━━━ SOURCE MATERIAL

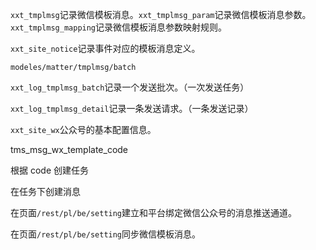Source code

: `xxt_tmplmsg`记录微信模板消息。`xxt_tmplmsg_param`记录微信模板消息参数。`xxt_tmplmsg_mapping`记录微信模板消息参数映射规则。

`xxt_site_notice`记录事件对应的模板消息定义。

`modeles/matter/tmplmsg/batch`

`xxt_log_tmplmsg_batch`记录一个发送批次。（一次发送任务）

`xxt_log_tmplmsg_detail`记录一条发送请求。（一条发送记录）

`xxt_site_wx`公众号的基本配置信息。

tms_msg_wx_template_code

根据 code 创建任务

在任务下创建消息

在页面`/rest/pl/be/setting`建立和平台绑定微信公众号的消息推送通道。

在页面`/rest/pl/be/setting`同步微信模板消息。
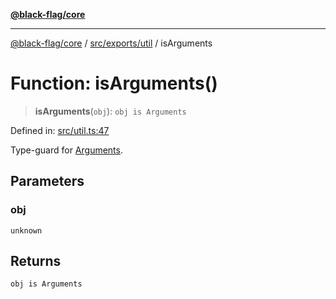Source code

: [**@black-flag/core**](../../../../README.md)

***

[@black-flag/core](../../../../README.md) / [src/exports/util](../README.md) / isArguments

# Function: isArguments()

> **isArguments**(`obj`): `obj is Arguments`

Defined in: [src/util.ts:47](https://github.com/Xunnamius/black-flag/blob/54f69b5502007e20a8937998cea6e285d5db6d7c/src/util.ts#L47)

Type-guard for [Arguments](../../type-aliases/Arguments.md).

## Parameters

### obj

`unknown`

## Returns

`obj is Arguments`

━━━━━━
━━━ SOURCE MATERIAL

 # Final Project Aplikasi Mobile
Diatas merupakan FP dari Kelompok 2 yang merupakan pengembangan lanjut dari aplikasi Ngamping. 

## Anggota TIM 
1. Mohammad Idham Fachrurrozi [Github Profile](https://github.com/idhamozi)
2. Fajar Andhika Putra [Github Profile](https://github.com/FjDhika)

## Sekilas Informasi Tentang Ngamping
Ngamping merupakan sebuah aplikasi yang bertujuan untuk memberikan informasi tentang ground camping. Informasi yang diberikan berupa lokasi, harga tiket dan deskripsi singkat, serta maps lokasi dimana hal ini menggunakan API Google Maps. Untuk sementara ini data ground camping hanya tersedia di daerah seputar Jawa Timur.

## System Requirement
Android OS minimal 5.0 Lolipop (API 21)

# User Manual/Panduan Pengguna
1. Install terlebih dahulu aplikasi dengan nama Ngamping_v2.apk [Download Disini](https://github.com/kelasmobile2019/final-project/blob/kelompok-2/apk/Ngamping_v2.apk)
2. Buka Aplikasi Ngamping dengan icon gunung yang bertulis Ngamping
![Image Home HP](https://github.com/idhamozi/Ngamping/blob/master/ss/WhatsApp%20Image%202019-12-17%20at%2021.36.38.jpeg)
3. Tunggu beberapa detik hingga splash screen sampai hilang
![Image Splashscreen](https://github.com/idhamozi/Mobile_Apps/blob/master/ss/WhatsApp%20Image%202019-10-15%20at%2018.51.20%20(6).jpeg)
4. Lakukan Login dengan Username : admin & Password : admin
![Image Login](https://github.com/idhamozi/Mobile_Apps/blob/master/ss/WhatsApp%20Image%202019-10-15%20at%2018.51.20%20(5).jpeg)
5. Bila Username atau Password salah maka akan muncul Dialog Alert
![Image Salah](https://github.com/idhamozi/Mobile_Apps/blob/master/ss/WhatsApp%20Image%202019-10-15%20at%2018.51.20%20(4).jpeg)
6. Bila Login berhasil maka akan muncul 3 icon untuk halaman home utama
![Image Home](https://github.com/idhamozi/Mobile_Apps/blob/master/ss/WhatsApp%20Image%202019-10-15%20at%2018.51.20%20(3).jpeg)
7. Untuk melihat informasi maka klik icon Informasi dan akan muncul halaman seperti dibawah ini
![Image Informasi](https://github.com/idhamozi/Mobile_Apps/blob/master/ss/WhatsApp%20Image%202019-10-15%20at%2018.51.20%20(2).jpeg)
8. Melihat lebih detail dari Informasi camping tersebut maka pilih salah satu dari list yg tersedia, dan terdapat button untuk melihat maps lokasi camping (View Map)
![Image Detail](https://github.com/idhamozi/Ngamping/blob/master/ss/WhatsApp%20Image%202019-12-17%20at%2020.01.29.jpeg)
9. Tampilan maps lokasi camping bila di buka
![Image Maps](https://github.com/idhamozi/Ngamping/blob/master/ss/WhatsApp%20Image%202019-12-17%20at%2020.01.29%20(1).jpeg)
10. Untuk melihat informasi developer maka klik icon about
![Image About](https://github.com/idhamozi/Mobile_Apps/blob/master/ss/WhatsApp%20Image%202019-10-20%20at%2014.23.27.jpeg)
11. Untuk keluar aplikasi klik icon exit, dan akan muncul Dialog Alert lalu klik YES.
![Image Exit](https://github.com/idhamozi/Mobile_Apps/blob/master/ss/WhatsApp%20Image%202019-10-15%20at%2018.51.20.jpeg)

━━━━━━
━━━ SOURCE MATERIAL

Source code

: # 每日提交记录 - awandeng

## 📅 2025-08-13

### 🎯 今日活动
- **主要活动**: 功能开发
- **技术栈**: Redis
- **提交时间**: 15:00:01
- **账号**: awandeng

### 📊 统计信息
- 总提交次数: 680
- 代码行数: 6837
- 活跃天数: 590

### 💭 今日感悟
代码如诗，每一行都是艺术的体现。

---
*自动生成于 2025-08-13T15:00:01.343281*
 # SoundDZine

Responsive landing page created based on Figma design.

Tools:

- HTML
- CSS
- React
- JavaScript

━━━━━━

PROBLEM TO SOLVE.
Nothing but the lines above from the one containing "Ngamping merupakan sebuah" through the one containing "2. Buka Aplikasi" should appear in the answer, each repeated exactly.

RESULT OF THE EXERCISE.
Ngamping merupakan sebuah aplikasi yang bertujuan untuk memberikan informasi tentang ground camping. Informasi yang diberikan berupa lokasi, harga tiket dan deskripsi singkat, serta maps lokasi dimana hal ini menggunakan API Google Maps. Untuk sementara ini data ground camping hanya tersedia di daerah seputar Jawa Timur.

## System Requirement
Android OS minimal 5.0 Lolipop (API 21)

# User Manual/Panduan Pengguna
1. Install terlebih dahulu aplikasi dengan nama Ngamping_v2.apk [Download Disini](https://github.com/kelasmobile2019/final-project/blob/kelompok-2/apk/Ngamping_v2.apk)
2. Buka Aplikasi Ngamping dengan icon gunung yang bertulis Ngamping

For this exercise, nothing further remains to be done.